On Saturday 25th October 2008 at 9pm my wife’s waters broke. It was three weeks away from the baby’s due date. That night we went to Furness General Hospital (FGH) where my wife was assessed by a midwife. I remember very clearly being told that if it wasn’t a weekend, we would have been kept in overnight but that the hospital ‘didn’t do inductions at weekends’ as there were no consultants available. Instead, we were told to go home and keep an eye on things.
Joshua was eventually delivered two days later on Monday 27th October. Just 24 hours after his birth, Joshua collapsed from an infection that was eventually to lead to his death 8 days later. We know that the major failings in Joshua’s care occurred after his birth, but we have always questioned why we were sent home over that weekend. I still can’t help but think that things might have been different had we not been.

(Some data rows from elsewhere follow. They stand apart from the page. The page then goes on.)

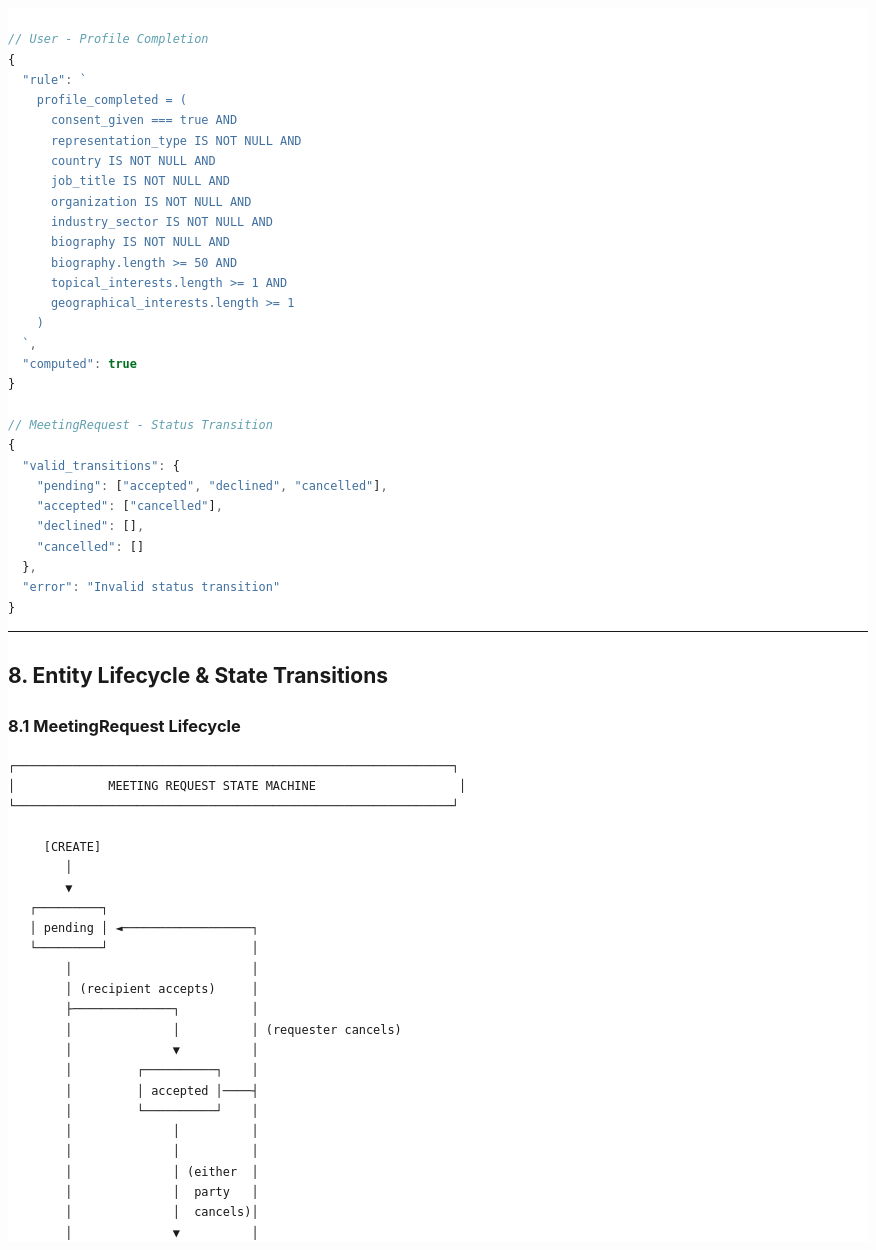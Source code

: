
 ```javascript

// User - Profile Completion
{
  "rule": `
    profile_completed = (
      consent_given === true AND
      representation_type IS NOT NULL AND
      country IS NOT NULL AND
      job_title IS NOT NULL AND
      organization IS NOT NULL AND
      industry_sector IS NOT NULL AND
      biography IS NOT NULL AND
      biography.length >= 50 AND
      topical_interests.length >= 1 AND
      geographical_interests.length >= 1
    )
  `,
  "computed": true
}

// MeetingRequest - Status Transition
{
  "valid_transitions": {
    "pending": ["accepted", "declined", "cancelled"],
    "accepted": ["cancelled"],
    "declined": [],
    "cancelled": []
  },
  "error": "Invalid status transition"
}
```

---

## 8. Entity Lifecycle & State Transitions

### 8.1 MeetingRequest Lifecycle

```
┌─────────────────────────────────────────────────────────────┐
│             MEETING REQUEST STATE MACHINE                    │
└─────────────────────────────────────────────────────────────┘

     [CREATE]
        │
        ▼
   ┌─────────┐
   │ pending │ ◄──────────────────┐
   └─────────┘                    │
        │                         │
        │ (recipient accepts)     │
        ├──────────────┐          │
        │              │          │ (requester cancels)
        │              ▼          │
        │         ┌──────────┐    │
        │         │ accepted │────┤
        │         └──────────┘    │
        │              │          │
        │              │          │
        │              │ (either  │
        │              │  party   │
        │              │  cancels)│
        │              ▼          │
```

Five years later in 2013, I attended a meeting with 6 other families affected by failures in care at the maternity unit at FGH. The meeting was attended by the Chief Executive of the Care Quality Commission (CQC), David Behan and CQC’s former Chair, David Prior. As each family told their story, a pattern seemed to emerge prompting an important question. When had the failures occurred that led to the tragic outcome for each of the families at the meeting? For all but one of the families present the answer was the same; it was at a weekend. Of course, the problems at Furness General Hospital were far wider and more complex than the issue of weekend staffing alone, but at that moment there was a palpable sense of shock amongst everyone present that this couldn’t just be down to coincidence alone.
In September 2013 the Royal College of Obstetricians and Gynaecologists (RCOG) published figures which showed that across the NHS as a whole, a third of maternity units had no consultants at weekends. In the same year, a National Audit Office study showed that babies were 13% more likely to suffer harm in UK maternity units during the weekend, than during the week.
The UK still has some of the poorest perinatal mortality rates amongst developed nations. If we achieved the same outcomes as Sweden for example, we could save the lives of 1,000 babies per year. It came as no surprise to me when I recently came across a review of maternity services in Stockholm which showed that the model of maternity care there provides for 24/7 consultant cover.
Strong evidence shows a similar trend in increased weekend mortality across the NHS as a whole. A 2012 paper published by the J R Society of Medicine found that patients admitted to hospital on a Sunday were 16% more likely to die than patients admitted on a Wednesday
We know that many factors contribute to patient safety. Systems, processes, communication, culture and the nuances of human behaviour are complex and important factors. But in a modern NHS that truly puts the patient first, how can we accept such large variation in outcomes due to something as simple as failing to ensure safe staffing at weekends?